African Congress, Nyasaland (Fund Collection Prohibition)

Volume 498: debated on Wednesday 26 March 1952

The text on this page has been created from Hansard archive content, it may contain typographical errors.

10.

asked the Secretary of State for the Colonies whether his attention has been drawn to the action of three provincial commissioners in Nyasaland in prohibiting the Nyasaland African Congress from collecting funds to enable that organisation to send a deputation to this country; and whether he will take steps to lift this prohibition.

12.

asked the Secretary of State for the Colonies what steps he proposes to take to remove the restrictions which are being placed by the Government of Nyasaland on the activities of the African Congress in their collection of funds for the purpose of sending representatives to this country.

18.

asked the Secretary of State for the Colonies why the raising of funds to enable Nyasaland representatives to travel to this country is being restricted or prevented by official action.

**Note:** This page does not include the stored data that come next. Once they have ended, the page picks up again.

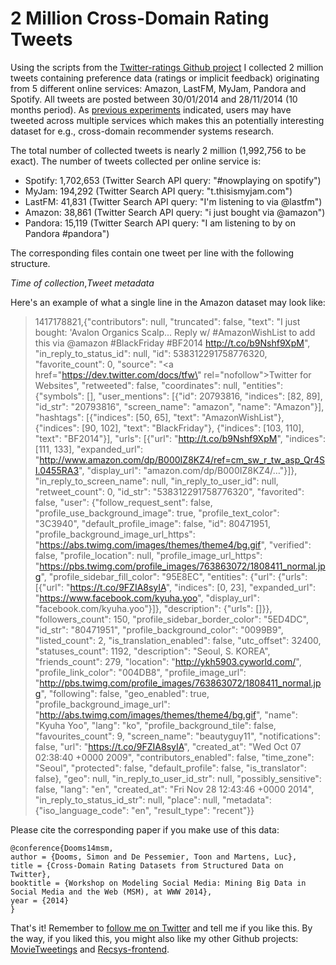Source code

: 2 Million Cross-Domain Rating Tweets
===============

Using the scripts from the [Twitter-ratings Github project](https://github.com/sidooms/Twitter-ratings) I collected 2 million tweets containing preference data (ratings or implicit feedback) originating from 5 different online services: Amazon, LastFM, MyJam, Pandora and Spotify. All tweets are posted between 30/01/2014 and 28/11/2014 (10 months period). As [previous experiments](http://www.slideshare.net/simondooms/static-mining-cross-domain-rating-datasets-from-structured-data-on-twitter) indicated, users may have tweeted across multiple services which makes this an potentially interesting dataset for e.g., cross-domain  recommender systems research.

The total number of collected tweets is nearly 2 million (1,992,756 to be exact). The number of tweets collected per online service is:

+ Spotify: 1,702,653 (Twitter Search API query: "#nowplaying on spotify")
+ MyJam: 194,292 (Twitter Search API query: "t.thisismyjam.com")
+ LastFM: 41,831 (Twitter Search API query: "I'm listening to via @lastfm")
+ Amazon: 38,861 (Twitter Search API query: "i just bought via @amazon") 
+ Pandora: 15,119 (Twitter Search API query: "I am listening to by on Pandora #pandora")

The corresponding files contain one tweet per line with the following structure.

*Time of collection*,*Tweet metadata* 

Here's an example of what a single line in the Amazon dataset may look like:

> 1417178821,{"contributors": null, "truncated": false, "text": "I just bought: 'Avalon Organics Scalp... Reply w/ #AmazonWishList to add this via @amazon #BlackFriday #BF2014 http://t.co/b9Nshf9XpM", "in_reply_to_status_id": null, "id": 538312291758776320, "favorite_count": 0, "source": "<a href=\"https://dev.twitter.com/docs/tfw\" rel=\"nofollow\">Twitter for Websites</a>", "retweeted": false, "coordinates": null, "entities": {"symbols": [], "user_mentions": [{"id": 20793816, "indices": [82, 89], "id_str": "20793816", "screen_name": "amazon", "name": "Amazon"}], "hashtags": [{"indices": [50, 65], "text": "AmazonWishList"}, {"indices": [90, 102], "text": "BlackFriday"}, {"indices": [103, 110], "text": "BF2014"}], "urls": [{"url": "http://t.co/b9Nshf9XpM", "indices": [111, 133], "expanded_url": "http://www.amazon.com/dp/B000IZ8KZ4/ref=cm_sw_r_tw_asp_Qr4SI.0455RA3", "display_url": "amazon.com/dp/B000IZ8KZ4/…"}]}, "in_reply_to_screen_name": null, "in_reply_to_user_id": null, "retweet_count": 0, "id_str": "538312291758776320", "favorited": false, "user": {"follow_request_sent": false, "profile_use_background_image": true, "profile_text_color": "3C3940", "default_profile_image": false, "id": 80471951, "profile_background_image_url_https": "https://abs.twimg.com/images/themes/theme4/bg.gif", "verified": false, "profile_location": null, "profile_image_url_https": "https://pbs.twimg.com/profile_images/763863072/1808411_normal.jpg", "profile_sidebar_fill_color": "95E8EC", "entities": {"url": {"urls": [{"url": "https://t.co/9FZIA8syIA", "indices": [0, 23], "expanded_url": "https://www.facebook.com/kyuha.yoo", "display_url": "facebook.com/kyuha.yoo"}]}, "description": {"urls": []}}, "followers_count": 150, "profile_sidebar_border_color": "5ED4DC", "id_str": "80471951", "profile_background_color": "0099B9", "listed_count": 2, "is_translation_enabled": false, "utc_offset": 32400, "statuses_count": 1192, "description": "Seoul, S. KOREA", "friends_count": 279, "location": "http://ykh5903.cyworld.com/", "profile_link_color": "004DB8", "profile_image_url": "http://pbs.twimg.com/profile_images/763863072/1808411_normal.jpg", "following": false, "geo_enabled": true, "profile_background_image_url": "http://abs.twimg.com/images/themes/theme4/bg.gif", "name": "Kyuha Yoo", "lang": "ko", "profile_background_tile": false, "favourites_count": 9, "screen_name": "beautyguy11", "notifications": false, "url": "https://t.co/9FZIA8syIA", "created_at": "Wed Oct 07 02:38:40 +0000 2009", "contributors_enabled": false, "time_zone": "Seoul", "protected": false, "default_profile": false, "is_translator": false}, "geo": null, "in_reply_to_user_id_str": null, "possibly_sensitive": false, "lang": "en", "created_at": "Fri Nov 28 12:43:46 +0000 2014", "in_reply_to_status_id_str": null, "place": null, "metadata": {"iso_language_code": "en", "result_type": "recent"}}

Please cite the corresponding paper if you make use of this data:

    @conference{Dooms14msm,
    author = {Dooms, Simon and De Pessemier, Toon and Martens, Luc},
    title = {Cross-Domain Rating Datasets from Structured Data on Twitter},
    booktitle = {Workshop on Modeling Social Media: Mining Big Data in Social Media and the Web (MSM), at WWW 2014},
    year = {2014}
    }

That's it! Remember to [follow me on Twitter](http://twitter.com/sidooms) and tell me if you like this. By the way, if you liked this, you might also like my other Github projects: [MovieTweetings](https://github.com/sidooms/MovieTweetings) and [Recsys-frontend](https://github.com/sidooms/Recsys-frontend).
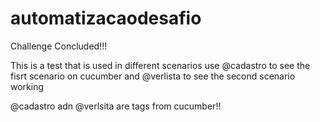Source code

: # automatizacaodesafio
Challenge Concluded!!!

This is a test that is used in different scenarios
use @cadastro to see the fisrt scenario on cucumber
and @verlista to see the second scenario working

@cadastro adn @verlsita are tags from cucumber!!
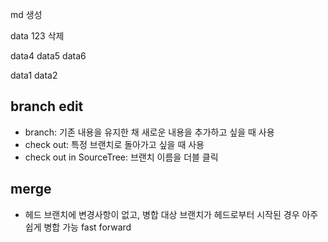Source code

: md 생성

data 123 삭제

data4
data5
data6

data1
data2

## branch edit

- branch: 기존 내용을 유지한 채 새로운 내용을 추가하고 싶을 때 사용
- check out: 특정 브랜치로 돌아가고 싶을 때 사용
- check out in SourceTree: 브랜치 이름을 더블 클릭

## merge

- 헤드 브랜치에 변경사항이 없고, 병합 대상 브랜치가 헤드로부터 시작된 경우 아주 쉽게 병합 가능
  fast forward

Several years ago some, but not all, native authorities in Nyasaland made orders prohibiting the collection of subscriptions from Africans in their areas without a permit signed by the provincial commissioner. Having regard to the numerous complaints and allegations which followed the collection of funds to pay for an African deputation to London in 1948, the Governor decided that provincial commissioners should not grant permits in the present instance. I see no reason to question the Governor's decision, especially since two of the three persons chosen by the Nyasaland African Protectorate Council to visit this country next month at my invitation in order to discuss the federation proposals are members of the African Congress.

I have in my hand the minutes of meetings between the Chief Secretary and the Nyasaland African Congress, and, arising from that, may I ask the right hon. Gentleman whether he is prepared to fulfil the pledge which was given by the late Chief Secretary that unofficial as well as official African organisations should be consulted; and whether, therefore, he will not place any obstacle in the way of a deputation coming to this country?

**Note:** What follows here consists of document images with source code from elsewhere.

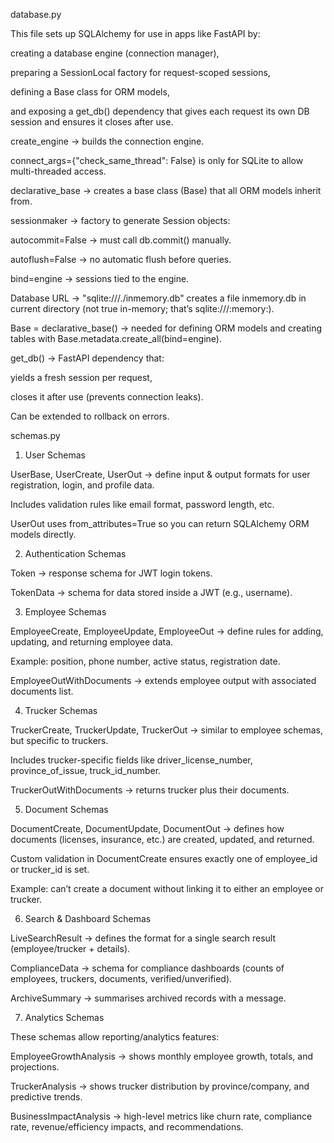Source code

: database.py

This file sets up SQLAlchemy for use in apps like FastAPI by:

creating a database engine (connection manager),

preparing a SessionLocal factory for request-scoped sessions,

defining a Base class for ORM models,

and exposing a get_db() dependency that gives each request its own DB session and ensures it closes after use.


create_engine → builds the connection engine.

connect_args={"check_same_thread": False} is only for SQLite to allow multi-threaded access.

declarative_base → creates a base class (Base) that all ORM models inherit from.

sessionmaker → factory to generate Session objects:

autocommit=False → must call db.commit() manually.

autoflush=False → no automatic flush before queries.

bind=engine → sessions tied to the engine.

Database URL → "sqlite:///./inmemory.db" creates a file inmemory.db in current directory (not true in-memory; that’s sqlite:///:memory:).

Base = declarative_base() → needed for defining ORM models and creating tables with Base.metadata.create_all(bind=engine).

get_db() → FastAPI dependency that:

yields a fresh session per request,

closes it after use (prevents connection leaks).

Can be extended to rollback on errors.


schemas.py 

1. User Schemas

UserBase, UserCreate, UserOut → define input & output formats for user registration, login, and profile data.

Includes validation rules like email format, password length, etc.

UserOut uses from_attributes=True so you can return SQLAlchemy ORM models directly.

2. Authentication Schemas

Token → response schema for JWT login tokens.

TokenData → schema for data stored inside a JWT (e.g., username).

3. Employee Schemas

EmployeeCreate, EmployeeUpdate, EmployeeOut → define rules for adding, updating, and returning employee data.

Example: position, phone number, active status, registration date.

EmployeeOutWithDocuments → extends employee output with associated documents list.

4. Trucker Schemas

TruckerCreate, TruckerUpdate, TruckerOut → similar to employee schemas, but specific to truckers.

Includes trucker-specific fields like driver_license_number, province_of_issue, truck_id_number.

TruckerOutWithDocuments → returns trucker plus their documents.

5. Document Schemas

DocumentCreate, DocumentUpdate, DocumentOut → defines how documents (licenses, insurance, etc.) are created, updated, and returned.

Custom validation in DocumentCreate ensures exactly one of employee_id or trucker_id is set.

Example: can’t create a document without linking it to either an employee or trucker.

6. Search & Dashboard Schemas

LiveSearchResult → defines the format for a single search result (employee/trucker + details).

ComplianceData → schema for compliance dashboards (counts of employees, truckers, documents, verified/unverified).

ArchiveSummary → summarises archived records with a message.

7. Analytics Schemas

These schemas allow reporting/analytics features:

EmployeeGrowthAnalysis → shows monthly employee growth, totals, and projections.

TruckerAnalysis → shows trucker distribution by province/company, and predictive trends.

BusinessImpactAnalysis → high-level metrics like churn rate, compliance rate, revenue/efficiency impacts, and recommendations.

I am afraid I have nothing to add to the answer I have given. These are matters of administration, on which some care must be taken.

Would not the right hon. Gentleman consider what steps could be taken in order to make it possible for the African congresses to send their own representatives to this country to put their own case in their own way, apart from the official delegates?

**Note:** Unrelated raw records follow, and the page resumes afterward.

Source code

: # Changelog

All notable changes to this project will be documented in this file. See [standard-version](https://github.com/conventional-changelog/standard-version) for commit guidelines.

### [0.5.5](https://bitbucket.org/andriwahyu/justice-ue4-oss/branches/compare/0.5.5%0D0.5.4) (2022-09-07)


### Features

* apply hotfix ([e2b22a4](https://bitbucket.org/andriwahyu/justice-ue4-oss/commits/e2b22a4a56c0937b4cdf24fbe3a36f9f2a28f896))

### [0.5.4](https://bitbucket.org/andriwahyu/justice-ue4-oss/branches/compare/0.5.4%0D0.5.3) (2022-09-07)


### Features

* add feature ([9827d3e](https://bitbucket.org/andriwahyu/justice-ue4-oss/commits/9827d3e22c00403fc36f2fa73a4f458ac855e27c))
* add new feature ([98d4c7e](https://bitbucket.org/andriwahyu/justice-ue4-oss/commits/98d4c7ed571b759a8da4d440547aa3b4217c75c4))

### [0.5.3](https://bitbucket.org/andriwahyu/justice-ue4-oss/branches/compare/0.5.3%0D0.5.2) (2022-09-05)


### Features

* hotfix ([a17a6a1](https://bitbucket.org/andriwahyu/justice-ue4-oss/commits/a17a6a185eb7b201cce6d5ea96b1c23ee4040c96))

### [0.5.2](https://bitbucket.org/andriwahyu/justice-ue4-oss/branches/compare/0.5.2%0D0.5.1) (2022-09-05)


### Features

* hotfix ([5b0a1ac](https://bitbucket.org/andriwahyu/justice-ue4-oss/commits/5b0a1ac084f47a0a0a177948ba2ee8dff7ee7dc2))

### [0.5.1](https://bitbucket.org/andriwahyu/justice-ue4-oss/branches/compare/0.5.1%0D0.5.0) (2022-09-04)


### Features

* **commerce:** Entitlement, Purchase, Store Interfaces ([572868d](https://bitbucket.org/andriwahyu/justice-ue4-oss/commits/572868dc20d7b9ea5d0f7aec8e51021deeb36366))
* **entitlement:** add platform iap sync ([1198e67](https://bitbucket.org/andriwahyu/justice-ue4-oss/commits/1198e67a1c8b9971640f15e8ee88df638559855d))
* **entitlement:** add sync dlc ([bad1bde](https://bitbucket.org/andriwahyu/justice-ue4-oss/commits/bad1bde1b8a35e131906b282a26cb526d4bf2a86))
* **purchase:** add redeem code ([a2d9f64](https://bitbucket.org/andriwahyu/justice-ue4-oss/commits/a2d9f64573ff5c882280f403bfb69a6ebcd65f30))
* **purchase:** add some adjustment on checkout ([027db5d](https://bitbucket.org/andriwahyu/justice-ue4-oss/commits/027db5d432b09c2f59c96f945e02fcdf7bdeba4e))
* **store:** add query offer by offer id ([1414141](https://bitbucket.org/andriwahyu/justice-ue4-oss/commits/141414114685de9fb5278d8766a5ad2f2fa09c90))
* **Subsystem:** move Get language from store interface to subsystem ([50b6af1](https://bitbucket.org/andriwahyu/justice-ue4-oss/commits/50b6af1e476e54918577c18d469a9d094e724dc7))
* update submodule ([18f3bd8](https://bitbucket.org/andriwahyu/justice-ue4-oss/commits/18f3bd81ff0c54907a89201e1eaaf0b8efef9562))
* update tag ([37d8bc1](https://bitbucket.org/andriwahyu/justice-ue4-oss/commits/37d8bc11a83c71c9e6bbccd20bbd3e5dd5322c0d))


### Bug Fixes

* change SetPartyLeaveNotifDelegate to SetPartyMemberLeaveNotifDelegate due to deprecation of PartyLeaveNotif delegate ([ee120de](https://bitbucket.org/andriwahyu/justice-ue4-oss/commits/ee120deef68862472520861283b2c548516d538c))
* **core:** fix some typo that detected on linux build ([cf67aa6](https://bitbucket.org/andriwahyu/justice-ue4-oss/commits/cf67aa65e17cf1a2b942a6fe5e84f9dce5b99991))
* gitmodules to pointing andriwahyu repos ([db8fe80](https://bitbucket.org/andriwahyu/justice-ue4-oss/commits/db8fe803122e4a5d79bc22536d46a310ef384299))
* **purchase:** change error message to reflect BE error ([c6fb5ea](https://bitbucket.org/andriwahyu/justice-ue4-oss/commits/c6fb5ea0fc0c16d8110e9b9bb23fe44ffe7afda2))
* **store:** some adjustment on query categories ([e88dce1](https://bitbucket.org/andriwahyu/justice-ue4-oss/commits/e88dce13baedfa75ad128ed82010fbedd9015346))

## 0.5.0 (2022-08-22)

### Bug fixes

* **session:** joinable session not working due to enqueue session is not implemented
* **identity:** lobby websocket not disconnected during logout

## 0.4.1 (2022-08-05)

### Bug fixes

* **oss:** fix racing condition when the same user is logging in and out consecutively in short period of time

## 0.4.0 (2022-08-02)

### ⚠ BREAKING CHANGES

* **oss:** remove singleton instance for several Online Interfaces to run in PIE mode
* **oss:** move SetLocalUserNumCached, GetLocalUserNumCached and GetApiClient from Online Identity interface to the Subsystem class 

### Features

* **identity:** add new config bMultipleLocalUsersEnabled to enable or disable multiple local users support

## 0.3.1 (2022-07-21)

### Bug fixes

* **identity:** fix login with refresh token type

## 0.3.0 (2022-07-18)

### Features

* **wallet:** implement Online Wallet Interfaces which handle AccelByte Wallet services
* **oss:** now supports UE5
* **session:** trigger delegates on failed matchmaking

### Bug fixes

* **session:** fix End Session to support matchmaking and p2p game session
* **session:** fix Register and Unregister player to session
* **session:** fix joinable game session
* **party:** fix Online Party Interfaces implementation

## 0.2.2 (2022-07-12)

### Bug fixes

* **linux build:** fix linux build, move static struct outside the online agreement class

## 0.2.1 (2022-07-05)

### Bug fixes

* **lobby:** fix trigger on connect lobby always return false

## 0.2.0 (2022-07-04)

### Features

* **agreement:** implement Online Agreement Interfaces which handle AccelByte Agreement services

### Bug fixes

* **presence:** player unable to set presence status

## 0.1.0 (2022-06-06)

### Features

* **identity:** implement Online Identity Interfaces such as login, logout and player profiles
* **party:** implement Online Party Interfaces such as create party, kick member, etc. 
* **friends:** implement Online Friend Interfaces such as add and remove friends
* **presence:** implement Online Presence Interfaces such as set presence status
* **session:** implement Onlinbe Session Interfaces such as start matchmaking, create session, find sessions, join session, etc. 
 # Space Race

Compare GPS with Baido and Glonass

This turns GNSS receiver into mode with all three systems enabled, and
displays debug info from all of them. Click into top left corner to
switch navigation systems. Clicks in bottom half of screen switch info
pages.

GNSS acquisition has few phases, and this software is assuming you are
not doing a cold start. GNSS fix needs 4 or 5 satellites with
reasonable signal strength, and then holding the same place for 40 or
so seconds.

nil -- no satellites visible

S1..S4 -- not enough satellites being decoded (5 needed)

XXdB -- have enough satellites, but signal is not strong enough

I think the attitude of Her Majesty's Government is that the Nyasaland African Protectorate Council is the right and constitutional body to consult on these matters, and this was also the attitude of our predecessors. It so happens that, as I have said, two of the deputation are also members of the Congress.

Does not the right hon. Gentleman realise that this is a most unimaginative and stupid action, which will have a very bad psychological effect? In view of that fact, and of the right hon. Gentleman's sincere desire to remove, if possible, any impediments towards the presentation of the case of Africans, would he not consider the matter more sympathetically?

I must make it quite clear that the Government are of the opinion that the spokesmen of African opinion in this case must be the Protectorate Council.

While agreeing with the Colonial Secretary that, on the scale of official consultations such as attendance at conferences, the right body is the African Protectorate Council in each of the two Territories, may I ask him whether he is aware that the African Congress in both Nyasaland and Northern Rhodesia is a very influential political body, and that, when I was in the Territories last summer, I had meetings with the Congress, both in Nyasaland and Northern Rhodesia?

May I ask him whether he does not realise that this ban on collections, which is virtually a ban upon the ability of the Congress to send delegates to this country, will have a very bad effect? May I ask him seriously to reconsider the matter, and since the congresses want to send delegates here, as they are entitled to do, whether we ought not to put any difficulties in their way?

I have said that this is a matter of administration into which I am willing to look. [Interruption.] Of course, it is a matter of administration, because very large malpractices arose over previous collections, and, naturally, care has to be taken to see that subscriptions are not made and afterwards used for purposes for which they were not intended. I am quite willing to look into the matter of administration again, provided it is quite clear that Her Majesty's Government think that these are the bodies with whom they ought to have official contact.

Is my right hon. Friend aware that this collection was in fact abandoned a week after it started, because of the lack of response among Africans in Nyasaland?